- **Dataset entries**:
■ ■ ■ ■

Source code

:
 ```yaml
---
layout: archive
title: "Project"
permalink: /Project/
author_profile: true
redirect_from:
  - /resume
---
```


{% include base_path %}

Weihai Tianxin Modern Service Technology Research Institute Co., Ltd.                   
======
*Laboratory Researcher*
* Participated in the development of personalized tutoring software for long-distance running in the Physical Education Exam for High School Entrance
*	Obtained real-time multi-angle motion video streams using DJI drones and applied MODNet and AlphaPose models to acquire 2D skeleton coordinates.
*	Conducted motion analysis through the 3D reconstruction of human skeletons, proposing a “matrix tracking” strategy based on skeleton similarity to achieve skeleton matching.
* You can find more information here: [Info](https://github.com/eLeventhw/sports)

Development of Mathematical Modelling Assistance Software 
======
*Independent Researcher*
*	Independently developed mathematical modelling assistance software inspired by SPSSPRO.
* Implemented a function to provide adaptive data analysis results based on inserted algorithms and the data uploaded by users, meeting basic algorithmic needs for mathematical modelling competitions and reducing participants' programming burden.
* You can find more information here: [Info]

■ ■ ■ ■

- **EXERCISE DESCRIPTION**:
Count how many lines in the data above hold the string "more", and give the number with no other words.

- **ANSWER SPACE**:
2